Requirement:
Write the records out exactly as they read, but not the pictures.

══ The input

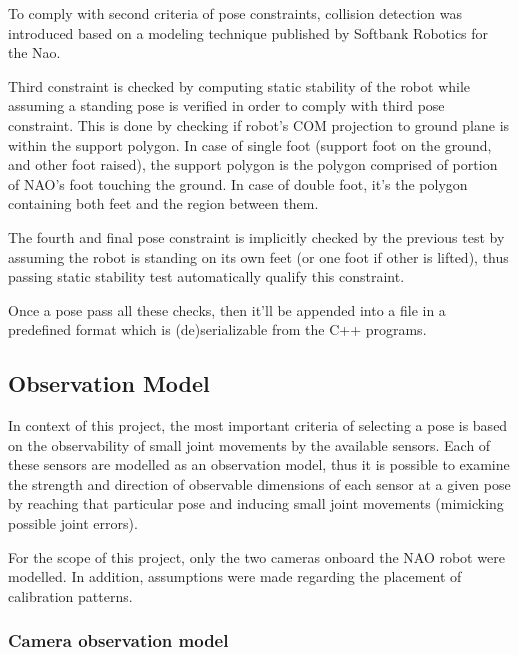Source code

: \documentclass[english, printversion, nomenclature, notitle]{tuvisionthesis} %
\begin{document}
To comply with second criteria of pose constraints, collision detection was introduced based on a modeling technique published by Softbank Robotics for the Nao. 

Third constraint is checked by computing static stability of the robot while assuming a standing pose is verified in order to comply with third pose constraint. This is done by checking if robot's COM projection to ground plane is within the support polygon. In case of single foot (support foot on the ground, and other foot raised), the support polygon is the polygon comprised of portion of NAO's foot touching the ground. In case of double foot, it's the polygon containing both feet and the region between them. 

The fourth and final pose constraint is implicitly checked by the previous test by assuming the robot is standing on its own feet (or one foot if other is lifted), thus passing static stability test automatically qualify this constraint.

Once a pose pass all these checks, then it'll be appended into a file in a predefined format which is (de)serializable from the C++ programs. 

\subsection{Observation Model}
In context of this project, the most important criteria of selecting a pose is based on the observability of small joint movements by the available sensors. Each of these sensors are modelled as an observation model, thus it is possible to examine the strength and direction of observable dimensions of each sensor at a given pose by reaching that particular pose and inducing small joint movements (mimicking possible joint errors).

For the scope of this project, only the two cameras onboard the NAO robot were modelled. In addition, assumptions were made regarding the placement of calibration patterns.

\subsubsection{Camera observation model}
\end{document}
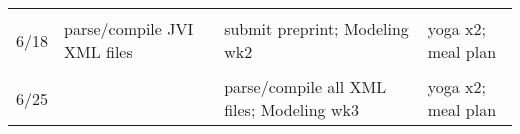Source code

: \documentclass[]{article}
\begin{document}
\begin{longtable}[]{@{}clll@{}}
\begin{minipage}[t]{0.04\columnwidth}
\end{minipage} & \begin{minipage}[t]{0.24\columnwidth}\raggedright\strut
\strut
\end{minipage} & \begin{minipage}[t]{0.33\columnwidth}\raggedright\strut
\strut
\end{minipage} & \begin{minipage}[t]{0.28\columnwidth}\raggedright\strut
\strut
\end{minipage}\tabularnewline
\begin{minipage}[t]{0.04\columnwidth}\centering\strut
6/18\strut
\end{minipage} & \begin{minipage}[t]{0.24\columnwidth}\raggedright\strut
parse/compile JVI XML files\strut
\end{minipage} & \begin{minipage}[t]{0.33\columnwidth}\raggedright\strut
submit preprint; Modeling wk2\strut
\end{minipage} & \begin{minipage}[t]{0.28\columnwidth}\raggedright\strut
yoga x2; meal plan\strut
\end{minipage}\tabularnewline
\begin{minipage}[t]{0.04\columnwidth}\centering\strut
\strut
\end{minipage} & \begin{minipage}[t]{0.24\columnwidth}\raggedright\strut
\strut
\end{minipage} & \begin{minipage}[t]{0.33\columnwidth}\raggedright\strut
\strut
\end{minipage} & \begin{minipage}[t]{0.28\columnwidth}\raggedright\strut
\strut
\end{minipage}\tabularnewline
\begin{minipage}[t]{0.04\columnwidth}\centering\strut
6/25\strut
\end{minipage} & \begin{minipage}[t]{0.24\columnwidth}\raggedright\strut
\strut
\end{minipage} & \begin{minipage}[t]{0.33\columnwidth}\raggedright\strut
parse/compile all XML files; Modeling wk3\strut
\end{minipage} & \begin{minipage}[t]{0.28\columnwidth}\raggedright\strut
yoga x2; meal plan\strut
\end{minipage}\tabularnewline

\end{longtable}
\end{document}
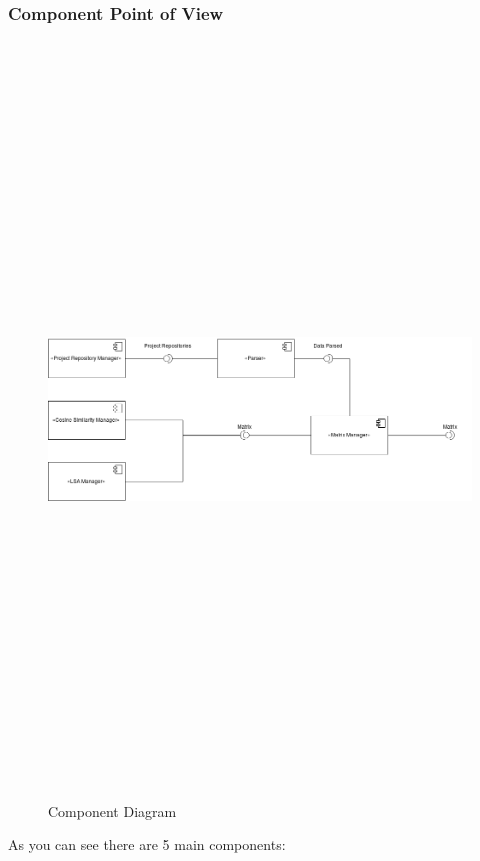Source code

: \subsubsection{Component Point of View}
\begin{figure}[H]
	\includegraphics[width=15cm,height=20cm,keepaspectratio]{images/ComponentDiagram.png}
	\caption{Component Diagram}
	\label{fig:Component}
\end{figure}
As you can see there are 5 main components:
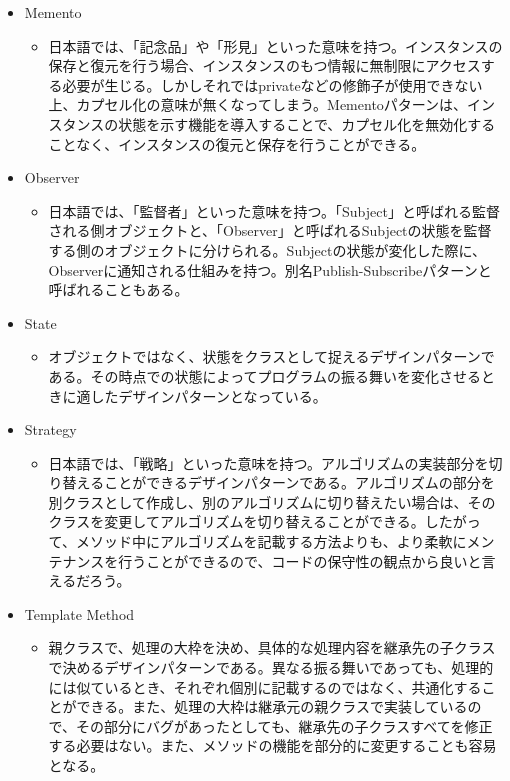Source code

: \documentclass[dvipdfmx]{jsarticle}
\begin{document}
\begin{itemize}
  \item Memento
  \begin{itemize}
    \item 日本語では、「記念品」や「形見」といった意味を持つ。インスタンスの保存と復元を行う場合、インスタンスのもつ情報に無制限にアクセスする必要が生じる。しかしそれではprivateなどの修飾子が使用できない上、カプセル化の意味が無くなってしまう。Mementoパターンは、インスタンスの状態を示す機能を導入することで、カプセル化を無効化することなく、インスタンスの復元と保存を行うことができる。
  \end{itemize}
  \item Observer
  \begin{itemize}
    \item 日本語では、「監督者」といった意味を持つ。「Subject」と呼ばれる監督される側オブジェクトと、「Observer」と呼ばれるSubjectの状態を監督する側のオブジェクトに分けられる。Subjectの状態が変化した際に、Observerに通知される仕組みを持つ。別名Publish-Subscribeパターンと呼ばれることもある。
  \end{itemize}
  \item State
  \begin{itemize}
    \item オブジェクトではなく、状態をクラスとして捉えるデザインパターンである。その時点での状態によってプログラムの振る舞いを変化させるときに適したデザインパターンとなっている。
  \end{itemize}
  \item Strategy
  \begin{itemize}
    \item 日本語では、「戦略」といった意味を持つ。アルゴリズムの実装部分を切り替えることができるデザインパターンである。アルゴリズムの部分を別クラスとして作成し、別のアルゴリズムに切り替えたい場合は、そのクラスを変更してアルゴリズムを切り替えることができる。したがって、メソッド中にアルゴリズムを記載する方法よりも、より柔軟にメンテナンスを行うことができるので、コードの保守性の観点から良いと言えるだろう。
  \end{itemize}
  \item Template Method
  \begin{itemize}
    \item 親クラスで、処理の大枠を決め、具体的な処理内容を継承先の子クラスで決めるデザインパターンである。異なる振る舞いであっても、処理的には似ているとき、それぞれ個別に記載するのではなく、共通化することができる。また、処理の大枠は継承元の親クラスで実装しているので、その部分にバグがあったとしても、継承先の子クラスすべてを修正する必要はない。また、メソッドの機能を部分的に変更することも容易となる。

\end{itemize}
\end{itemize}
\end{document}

════

Answer to this problem:
Source code

: \documentclass[english, printversion, nomenclature, notitle]{tuvisionthesis} %
\begin{document}
To comply with second criteria of pose constraints, collision detection was introduced based on a modeling technique published by Softbank Robotics for the Nao. 

Third constraint is checked by computing static stability of the robot while assuming a standing pose is verified in order to comply with third pose constraint. This is done by checking if robot's COM projection to ground plane is within the support polygon. In case of single foot (support foot on the ground, and other foot raised), the support polygon is the polygon comprised of portion of NAO's foot touching the ground. In case of double foot, it's the polygon containing both feet and the region between them. 

The fourth and final pose constraint is implicitly checked by the previous test by assuming the robot is standing on its own feet (or one foot if other is lifted), thus passing static stability test automatically qualify this constraint.

Once a pose pass all these checks, then it'll be appended into a file in a predefined format which is (de)serializable from the C++ programs. 

\subsection{Observation Model}
In context of this project, the most important criteria of selecting a pose is based on the observability of small joint movements by the available sensors. Each of these sensors are modelled as an observation model, thus it is possible to examine the strength and direction of observable dimensions of each sensor at a given pose by reaching that particular pose and inducing small joint movements (mimicking possible joint errors).

For the scope of this project, only the two cameras onboard the NAO robot were modelled. In addition, assumptions were made regarding the placement of calibration patterns.

\subsubsection{Camera observation model}
\end{document}
Source code

: \documentclass[]{article}
\begin{document}
\begin{longtable}[]{@{}clll@{}}
\begin{minipage}[t]{0.04\columnwidth}
\end{minipage} & \begin{minipage}[t]{0.24\columnwidth}\raggedright\strut
\strut
\end{minipage} & \begin{minipage}[t]{0.33\columnwidth}\raggedright\strut
\strut
\end{minipage} & \begin{minipage}[t]{0.28\columnwidth}\raggedright\strut
\strut
\end{minipage}\tabularnewline
\begin{minipage}[t]{0.04\columnwidth}\centering\strut
6/18\strut
\end{minipage} & \begin{minipage}[t]{0.24\columnwidth}\raggedright\strut
parse/compile JVI XML files\strut
\end{minipage} & \begin{minipage}[t]{0.33\columnwidth}\raggedright\strut
submit preprint; Modeling wk2\strut
\end{minipage} & \begin{minipage}[t]{0.28\columnwidth}\raggedright\strut
yoga x2; meal plan\strut
\end{minipage}\tabularnewline
\begin{minipage}[t]{0.04\columnwidth}\centering\strut
\strut
\end{minipage} & \begin{minipage}[t]{0.24\columnwidth}\raggedright\strut
\strut
\end{minipage} & \begin{minipage}[t]{0.33\columnwidth}\raggedright\strut
\strut
\end{minipage} & \begin{minipage}[t]{0.28\columnwidth}\raggedright\strut
\strut
\end{minipage}\tabularnewline
\begin{minipage}[t]{0.04\columnwidth}\centering\strut
6/25\strut
\end{minipage} & \begin{minipage}[t]{0.24\columnwidth}\raggedright\strut
\strut
\end{minipage} & \begin{minipage}[t]{0.33\columnwidth}\raggedright\strut
parse/compile all XML files; Modeling wk3\strut
\end{minipage} & \begin{minipage}[t]{0.28\columnwidth}\raggedright\strut
yoga x2; meal plan\strut
\end{minipage}\tabularnewline

\end{longtable}
\end{document}
Source code

: \subsubsection{Component Point of View}
\begin{figure}[H]
	\includegraphics[width=15cm,height=20cm,keepaspectratio]{images/ComponentDiagram.png}
	\caption{Component Diagram}
	\label{fig:Component}
\end{figure}
As you can see there are 5 main components:
Source code

: \documentclass[dvipdfmx]{jsarticle}
\begin{document}
\begin{itemize}
  \item Memento
  \begin{itemize}
    \item 日本語では、「記念品」や「形見」といった意味を持つ。インスタンスの保存と復元を行う場合、インスタンスのもつ情報に無制限にアクセスする必要が生じる。しかしそれではprivateなどの修飾子が使用できない上、カプセル化の意味が無くなってしまう。Mementoパターンは、インスタンスの状態を示す機能を導入することで、カプセル化を無効化することなく、インスタンスの復元と保存を行うことができる。
  \end{itemize}
  \item Observer
  \begin{itemize}
    \item 日本語では、「監督者」といった意味を持つ。「Subject」と呼ばれる監督される側オブジェクトと、「Observer」と呼ばれるSubjectの状態を監督する側のオブジェクトに分けられる。Subjectの状態が変化した際に、Observerに通知される仕組みを持つ。別名Publish-Subscribeパターンと呼ばれることもある。
  \end{itemize}
  \item State
  \begin{itemize}
    \item オブジェクトではなく、状態をクラスとして捉えるデザインパターンである。その時点での状態によってプログラムの振る舞いを変化させるときに適したデザインパターンとなっている。
  \end{itemize}
  \item Strategy
  \begin{itemize}
    \item 日本語では、「戦略」といった意味を持つ。アルゴリズムの実装部分を切り替えることができるデザインパターンである。アルゴリズムの部分を別クラスとして作成し、別のアルゴリズムに切り替えたい場合は、そのクラスを変更してアルゴリズムを切り替えることができる。したがって、メソッド中にアルゴリズムを記載する方法よりも、より柔軟にメンテナンスを行うことができるので、コードの保守性の観点から良いと言えるだろう。
  \end{itemize}
  \item Template Method
  \begin{itemize}
    \item 親クラスで、処理の大枠を決め、具体的な処理内容を継承先の子クラスで決めるデザインパターンである。異なる振る舞いであっても、処理的には似ているとき、それぞれ個別に記載するのではなく、共通化することができる。また、処理の大枠は継承元の親クラスで実装しているので、その部分にバグがあったとしても、継承先の子クラスすべてを修正する必要はない。また、メソッドの機能を部分的に変更することも容易となる。

\end{itemize}
\end{itemize}
\end{document}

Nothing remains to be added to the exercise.